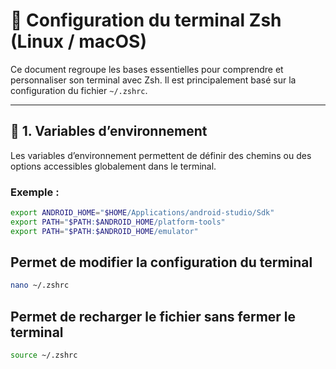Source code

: # 🧠 Configuration du terminal Zsh (Linux / macOS)

Ce document regroupe les bases essentielles pour comprendre et personnaliser son terminal avec Zsh. Il est principalement basé sur la configuration du fichier `~/.zshrc`.

---

## 📁 1. Variables d’environnement

Les variables d’environnement permettent de définir des chemins ou des options accessibles globalement dans le terminal.

### Exemple :

```bash
export ANDROID_HOME="$HOME/Applications/android-studio/Sdk"
export PATH="$PATH:$ANDROID_HOME/platform-tools"
export PATH="$PATH:$ANDROID_HOME/emulator"
```

## Permet de modifier la configuration du terminal
```zsh
nano ~/.zshrc
```
## Permet de recharger le fichier sans fermer le terminal
```zsh
source ~/.zshrc
```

→ **Work item**
Scan the listing above for the word "PATH" and show each line where it is found.

→ **Exercise result**
export PATH="$PATH:$ANDROID_HOME/platform-tools"
export PATH="$PATH:$ANDROID_HOME/emulator"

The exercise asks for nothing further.